Below are alternative explanations with a varying amount of detail, depending on how much of a hurry you’re in. ;-)
I will use the following code (drawn from that other question) as a running example. Here, the type annotation on the definition of reduce
is actually required to make it typecheck.
(* The type [('a, 'c) fun_chain] represents a chainable list of functions, i.e.
* such that the output type of one function is the input type of the next one;
* ['a] and ['c] are the input and output types of the whole chain.
* This is implemented as a recursive GADT (generalized algebraic data type). *)
type (_, _) fun_chain =
| Nil : ('a, 'a) fun_chain
| Cons : ('a -> 'b) * ('b, 'c) fun_chain -> ('a, 'c) fun_chain
(* [reduce] reduces a chain to just one function by composing all
* functions of the chain. *)
let rec reduce : type a c. (a, c) fun_chain -> a -> c =
fun chain x ->
begin match chain with
| Nil -> x
| Cons (f, chain') -> reduce chain' (f x)
end
The short story
On let-definitions, an annotation like : 'a -> 'a
does not force polymorphism: the type-checker may refine the unification variable 'a
to something. This bit of syntax is misleading indeed, because the same annotation on a val-declaration i.e. in a module signature does enforce polymorphism.
: type a. …
is a type annotation with explicit (forced) polymorphism. You can think of this as the universal quantifier (∀ a, “for all a“). For instance,
let some : type a. a -> a option =
fun x -> Some x
means that “for all” type a, you can give an a to some
and then it will return an a option
.
The code at the beginning of this answer makes use of advanced features of the type system, namely, polymorphic recursion and branches with different types, and that leaves type inference at a loss. In order to have a program typecheck in such a situation, we need to force polymorphism like this. Beware that in this syntax, a
is a type name (no leading quote) rather than a type unification variable.
: 'a. …
is another syntax that forces polymorphism, but it is practically subsumed by : type a. …

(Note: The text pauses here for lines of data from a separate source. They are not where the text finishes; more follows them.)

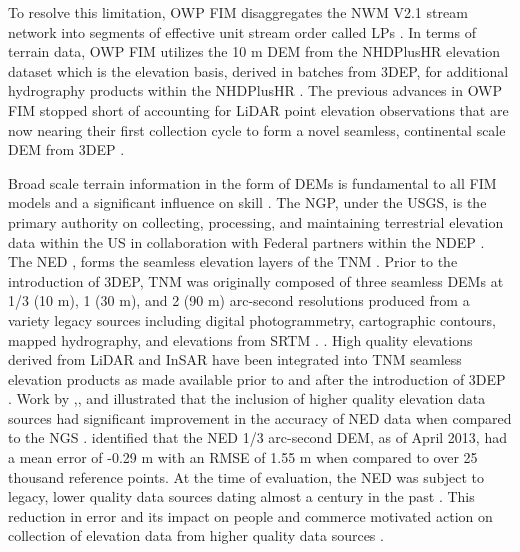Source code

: \documentclass[water,article,submit,pdftex,moreauthors]{dependencies/Definitions/mdpi}
\begin{document}
To resolve this limitation, \ac{OWP} \ac{FIM} disaggregates the \ac{NWM} \ac{V2.1} stream network into segments of effective unit stream order called \acp{LP} \cite{aristizabal2022extending}.
In terms of terrain data, \ac{OWP} \ac{FIM} utilizes the 10 \ac{m} \ac{DEM} from the \ac{NHDPlusHR} elevation dataset which is the elevation basis, derived in batches from \ac{3DEP}, for additional hydrography products within the \ac{NHDPlusHR} \cite{aristizabal2022extending,moore2019user}.
The previous advances in \ac{OWP} \ac{FIM} stopped short of accounting for \ac{LiDAR} point elevation observations \cite{aristizabal2022extending} that are now nearing their first collection cycle to form a novel seamless, continental scale \ac{DEM} from \ac{3DEP} \cite{usgs2022status,usgs2022partnerships}.

Broad scale terrain information in the form of \acp{DEM} is fundamental to all \ac{FIM} models and a significant influence on skill \cite{bales2009sources,dobbs2010evaluation,wang2005comparison,merwade2008uncertainty,witt2015evaluation}. 
The \ac{NGP}, under the \ac{USGS}, is the primary authority on collecting, processing, and maintaining terrestrial elevation data within the \ac{US} in collaboration with Federal partners within the \ac{NDEP} \cite{omb2016circularA16,dewberry2011final,national2007elevation,national2009mapping,sugarbaker20143d}.
The \ac{NED} \cite{gesch2002national,gesch2007digital}, forms the seamless elevation layers of the \ac{TNM} \cite{gesch2009national,archuleta2017national,arundel2015preparing,arundel2018assimilation,kelmelis2003national}.
Prior to the introduction of \ac{3DEP}, \ac{TNM} was originally composed of three seamless \acp{DEM} at 1/3 (10 \ac{m}), 1 (30 \ac{m}), and 2 (90 \ac{m}) arc-second resolutions produced from a variety legacy sources including digital photogrammetry, cartographic contours, mapped hydrography, and elevations from \ac{SRTM} . \cite{gesch2002national,gesch2007digital,arundel2015preparing}.
High quality elevations derived from \ac{LiDAR} and \ac{InSAR} have been integrated into \ac{TNM} seamless elevation products as made available prior to and after the introduction of \ac{3DEP} \cite{snyder2013national,gesch2002national,arundel2015preparing}.
Work by \citet{gesch2014accuracy},\cite{gesch2007digital}, and \citet{dobbs2010evaluation} illustrated that the inclusion of higher quality elevation data sources had significant improvement in the accuracy of \ac{NED} data when compared to the \ac{NGS} \cite{roman2010geodesy}.
\citet{gesch2014accuracy} identified that the \ac{NED} 1/3 arc-second \ac{DEM}, as of April 2013, had a mean error of -0.29 \ac{m} with an \ac{RMSE} of 1.55 \ac{m} when compared to over 25 thousand reference points. 
At the time of evaluation, the \ac{NED} was subject to legacy, lower quality data sources dating almost a century in the past \cite{sugarbaker20143d,gesch2014accuracy,gesch2007digital}.
This reduction in error and its impact on people and commerce \cite{dewberry2011final} motivated action on collection of elevation data from higher quality data sources \cite{sugarbaker20143d}. 
\end{document}
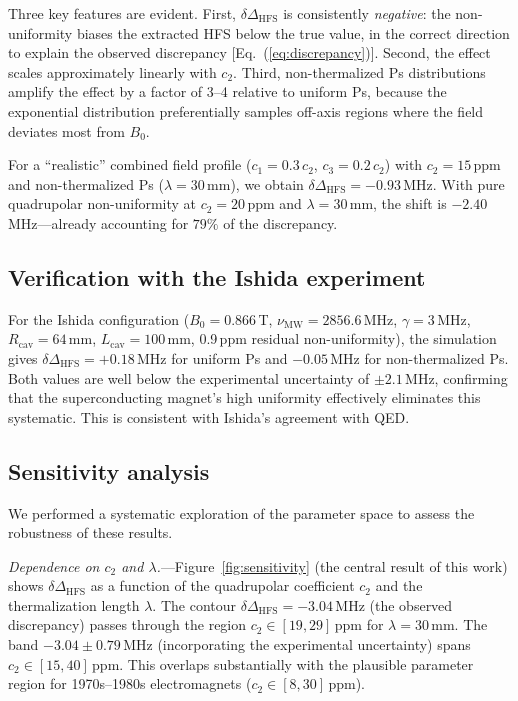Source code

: \documentclass[twocolumn,pra,aps,superscriptaddress,floatfix,10pt]{revtex4-2}
\begin{document}
Three key features are evident. First, $\delta\Delta_\mathrm{HFS}$ is consistently \emph{negative}: the non-uniformity biases the extracted HFS below the true value, in the correct direction to explain the observed discrepancy [Eq.~(\ref{eq:discrepancy})]. Second, the effect scales approximately linearly with $c_2$. Third, non-thermalized Ps distributions amplify the effect by a factor of 3--4 relative to uniform Ps, because the exponential distribution preferentially samples off-axis regions where the field deviates most from $B_0$.

For a ``realistic'' combined field profile ($c_1 = 0.3\,c_2$, $c_3 = 0.2\,c_2$) with $c_2 = 15$\,ppm and non-thermalized Ps ($\lambda = 30$\,mm), we obtain $\delta\Delta_\mathrm{HFS} = -0.93$\,MHz. With pure quadrupolar non-uniformity at $c_2 = 20$\,ppm and $\lambda = 30$\,mm, the shift is $-2.40$\,MHz---already accounting for $79\%$ of the discrepancy.

\subsection{Verification with the Ishida experiment}
\label{sec:ishida}

For the Ishida configuration ($B_0 = 0.866$\,T, $\nu_\mathrm{MW} = 2856.6$\,MHz, $\gamma = 3$\,MHz, $R_\mathrm{cav} = 64$\,mm, $L_\mathrm{cav} = 100$\,mm, 0.9\,ppm residual non-uniformity), the simulation gives $\delta\Delta_\mathrm{HFS} = +0.18$\,MHz for uniform Ps and $-0.05$\,MHz for non-thermalized Ps. Both values are well below the experimental uncertainty of $\pm 2.1$\,MHz, confirming that the superconducting magnet's high uniformity effectively eliminates this systematic. This is consistent with Ishida's agreement with QED.

\subsection{Sensitivity analysis}
\label{sec:sensitivity}

We performed a systematic exploration of the parameter space to assess the robustness of these results.

\textit{Dependence on $c_2$ and $\lambda$.}---Figure~\ref{fig:sensitivity} (the central result of this work) shows $\delta\Delta_\mathrm{HFS}$ as a function of the quadrupolar coefficient $c_2$ and the thermalization length $\lambda$. The contour $\delta\Delta_\mathrm{HFS} = -3.04$\,MHz (the observed discrepancy) passes through the region $c_2 \in [19, 29]$\,ppm for $\lambda = 30$\,mm. The band $-3.04 \pm 0.79$\,MHz (incorporating the experimental uncertainty) spans $c_2 \in [15, 40]$\,ppm. This overlaps substantially with the plausible parameter region for 1970s--1980s electromagnets ($c_2 \in [8, 30]$\,ppm).
\end{document}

so you will hardly need it at all.
The pragmatic story
: type a. …
is a short-hand syntax that combines two features:
- an explicitly polymorphic annotation
: 'a. …
- useful for ensuring a definition is as general as intended
- required when recursion is done with type parameters different from those of the initial call (“polymorphic recursion” i.e. recursion on “non-regular” ADTs)
- a locally abstract type
(type a) …
- required when different branches have different types (i.e. when pattern-matching on “generalized” ADTs)
- allows you to refer to type
a
from inside the definition, typically when building a first-class module (I won’t say more about this)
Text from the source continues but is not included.